A lot of collateral damage from the blackout was avoided because of the calm and orderly reaction by the public, she said. Unlike in blackouts in 1965 and 1977, little looting was reported, no riots erupted and crime did not appear to rise much when the streets went dark. Insured losses, estimated at $1 billion to $2 billion, appear to be minor because of the minimal loss of property.

Emergency and contingency planning by businesses and government agencies since the September 11 attacks also appears to have paid off by facilitating a smooth response and recovery from the disruption, Ms. Reaser said.
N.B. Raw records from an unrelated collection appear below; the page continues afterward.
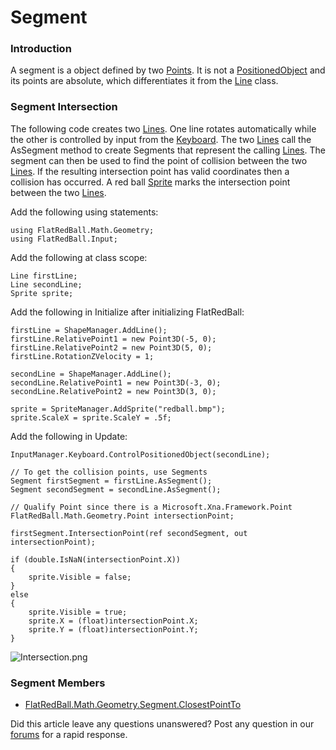 # Segment

### Introduction

A segment is a object defined by two [Points](../../../../../frb/docs/index.php). It is not a [PositionedObject](../../../../../frb/docs/index.php) and its points are absolute, which differentiates it from the [Line](../../../../../frb/docs/index.php) class.

### Segment Intersection

The following code creates two [Lines](../../../../../frb/docs/index.php). One line rotates automatically while the other is controlled by input from the [Keyboard](../../../../../frb/docs/index.php). The two [Lines](../../../../../frb/docs/index.php) call the AsSegment method to create Segments that represent the calling [Lines](../../../../../frb/docs/index.php). The segment can then be used to find the point of collision between the two [Lines](../../../../../frb/docs/index.php). If the resulting intersection point has valid coordinates then a collision has occurred. A red ball [Sprite](../../../../../frb/docs/index.php) marks the intersection point between the two [Lines](../../../../../frb/docs/index.php).

Add the following using statements:

```
using FlatRedBall.Math.Geometry;
using FlatRedBall.Input;
```

Add the following at class scope:

```
Line firstLine;
Line secondLine;
Sprite sprite;
```

Add the following in Initialize after initializing FlatRedBall:

```
firstLine = ShapeManager.AddLine();
firstLine.RelativePoint1 = new Point3D(-5, 0);
firstLine.RelativePoint2 = new Point3D(5, 0);
firstLine.RotationZVelocity = 1;

secondLine = ShapeManager.AddLine();
secondLine.RelativePoint1 = new Point3D(-3, 0);
secondLine.RelativePoint2 = new Point3D(3, 0);

sprite = SpriteManager.AddSprite("redball.bmp");
sprite.ScaleX = sprite.ScaleY = .5f;
```

Add the following in Update:

```
InputManager.Keyboard.ControlPositionedObject(secondLine);

// To get the collision points, use Segments
Segment firstSegment = firstLine.AsSegment();
Segment secondSegment = secondLine.AsSegment();

// Qualify Point since there is a Microsoft.Xna.Framework.Point
FlatRedBall.Math.Geometry.Point intersectionPoint;

firstSegment.IntersectionPoint(ref secondSegment, out intersectionPoint);

if (double.IsNaN(intersectionPoint.X))
{
    sprite.Visible = false;
}
else
{
    sprite.Visible = true;
    sprite.X = (float)intersectionPoint.X;
    sprite.Y = (float)intersectionPoint.Y;
}
```

![Intersection.png](../../../../../.gitbook/assets/migrated\_media-Intersection.png)

### Segment Members

* [FlatRedBall.Math.Geometry.Segment.ClosestPointTo](../../../../../frb/docs/index.php)

Did this article leave any questions unanswered? Post any question in our [forums](../../../../../frb/forum.md) for a rapid response.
The temporary shutdown of factories and businesses will cause a minor drop in productivity, profits, and sales during August at some companies, she said. That will show through in temporarily increased costs for labor and transportation for business and government.

Early estimates of damage to the economy from business stoppages range to as high as $5 billion, a tiny dent in the nation’s $10 trillion economy.

Despite the blackout — Mickey Levy, chief economist at Banc of America Securities, said — the economy is winding up for a surge in growth in the second half of the year, thanks in part to the latest round of tax cuts, which has put disposable cash in consumers’ pockets.

“Last week’s retail-sales release was the strongest piece of evidence yet that the U.S. expansion is reaccelerating,” he said. Mr. Levy was referring to a report the day before the blackouts that showed that consumer spending at restaurants, gas stations, theaters and malls grew at a stunning 12 percent annual rate in the past three months.

The robust sales report prompted Mr. Levy to revise his estimate of growth in the current quarter to 3.9 percent. He said that it is likely to prompt the government to raise its growth estimate for the spring quarter to 2.75 percent from 2.4 percent.

Signs of a long-awaited recovery in the hard-hit manufacturing sector also emerged in an industrial-production report that came out Friday, even as many factories were struggling to turn on the lights. It was the third straight monthly gain in production after nearly a year of losses.

Some analysts were not convinced that the blackout will have little effect on the fragile recovery.

“The economy lost however many billions of production in one day,” said David Robin, an investment strategist at Fimat USA. “It’s not a good thing in the short run.”

He said businesses and consumers are faced with the choice of conserving more energy, living with the threat of blackouts or paying more to upgrade the nation’s antiquated power grid.

“The implications are still very unclear,” he said. “Somebody is going to have to spend an awful lot of money at some point to fix the problem.”

And although the damage was light this time around, it may not be if blackouts become more frequent or long-lasting.

“It has exposed a glaring deficiency and vulnerability of our economy,” said Comerica Bank economist David Littman. “This economy runs on power.”